Malo était dans le même cas que moi, sur liste d'attente — ou liste complémentaire comme ils l'appelaient. Il était arrivé trop loin pour espérer être pris en médecine, aussi lorsqu'on lui avait demandé de choisir la filière qu'il souhaitait prendre en priorité, il avait fini par la délaisser au profit de la kinésithérapie, l'autre filière pour laquelle il avait candidaté et dans laquelle il était plutôt bien placé.

Malo non plus n'avait pas envie de recommencer une année de souffrance et je crois qu'au final, il s'était rendu compte que médecin, ce n'était pas vraiment fait pour lui.

Moi, contrairement à lui, je n'avais postulé que pour la pharmacie. Aussi si mon classement d'aujourd'hui n'était pas suffisant pour me faire entrer, je serais obligée de recommencer une année.

— Quarante-troisième en kiné, s'émerveilla Malo, des larmes de joie perlant au coin de ses yeux.
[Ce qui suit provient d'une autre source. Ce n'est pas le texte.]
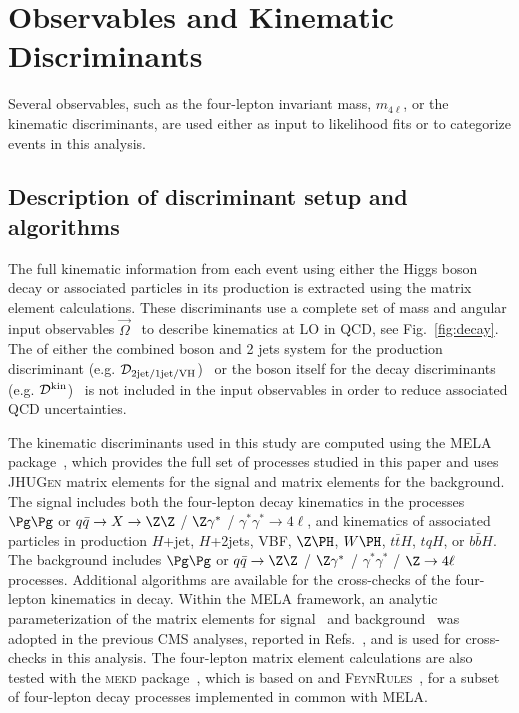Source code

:
\section{Observables and Kinematic Discriminants}
\label{sec:observables}

Several observables, such as the four-lepton invariant mass, $m_{4\ell}$, or the kinematic discriminants,
are used either as input to likelihood fits or to categorize events in this analysis. 


\subsection{Description of discriminant setup and algorithms}

The full kinematic information from each event using either the Higgs boson decay or associated
particles in its production is extracted using the matrix element calculations. 
These discriminants use a complete set of mass and angular
input observables $\vec\Omega$~\cite{Gao:2010qx,Anderson:2013afp,Gritsan:2016hjl} 
to describe kinematics at LO in QCD, see Fig.~\ref{fig:decay}.
The \PT of either the combined \PH boson and 2 jets system for the production discriminant
(e.g. $\mathcal{D}_{\rm 2jet/1jet/VH}$)~\cite{Khachatryan:2015cwa, Khachatryan:2015mma} 
or the \PH boson itself for the decay 
discriminants (e.g. $\mathcal{D}^{\rm kin}$)~\cite{Chatrchyan:2012ufa,Khachatryan:2014kca}
is not included in the input observables in order to reduce associated QCD uncertainties. 

The kinematic discriminants used in this study are computed using the {\sc MELA}
package~\cite{Chatrchyan:2012ufa,Gao:2010qx,Bolognesi:2012mm,Anderson:2013afp},
which provides the full set of processes studied in this paper and uses \textsc{JHUGen} matrix elements
for the signal and \MCFM matrix elements for the background. The signal includes both 
the four-lepton decay kinematics in the processes  $\Pg\Pg$ or 
$q\bar{q}\to X\to \Z\Z$ / $\Z\gamma^*$ / $\gamma^*\gamma^*\to4\ell$, and kinematics of
associated particles in production $H$+jet, $H$+2jets, VBF, $\Z\PH$, $W\PH$, $t\bar{t}H$, $tqH$, or $b\bar{b}H$. 
The background includes $\Pg\Pg$ or $q\bar{q}\to\Z\Z$ / $\Z\gamma^*$ / $\gamma^*\gamma^*$ / $\Z\to 4\ell$
processes. 
Additional algorithms are available for the cross-checks of the four-lepton kinematics in decay. 
Within the {\sc MELA} framework, an analytic parameterization of the matrix elements
for signal~\cite{Gao:2010qx,Bolognesi:2012mm} and background~\cite{Chen:2012jy} was adopted in the previous CMS
analyses, reported in Refs.~\cite{Chatrchyan:2012ufa,Chatrchyan:2013lba,Chatrchyan:2012jja}, and is used for
cross-checks in this analysis. 
The four-lepton matrix element calculations are also tested
with the \textsc{mekd} package~\cite{Avery:2012um}, which is based on \MADGRAPH
and \textsc{FeynRules}~\cite{Christensen:2008py}, for a subset of four-lepton decay 
processes implemented in common with {\sc MELA}.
Je n'eus même pas la force de le féliciter, du moins, tant que je n'étais pas consciente de mes propres résultats. Les numéros d'étudiants défilaient sous mes yeux alors que je déroulais le classement de pharmacie. Puis soudain, l'un d'entre eux attira mon attention et j'explosai.

Sans plus attendre, je quittai l'application Google et les yeux embués, je composai un numéro que je connaissais par cœur. On sonna une fois, puis deux et à la troisième fois, la personne à l'autre bout du fil décrocha.

— Allô, Papa ? Tu... Tu te rappelles de ce que tu m'as dit y a quelques mois de ça ? Oui... Et bien... Je crois qu'en fin de compte, Monsieur Morin aura sa boîte de Smecta.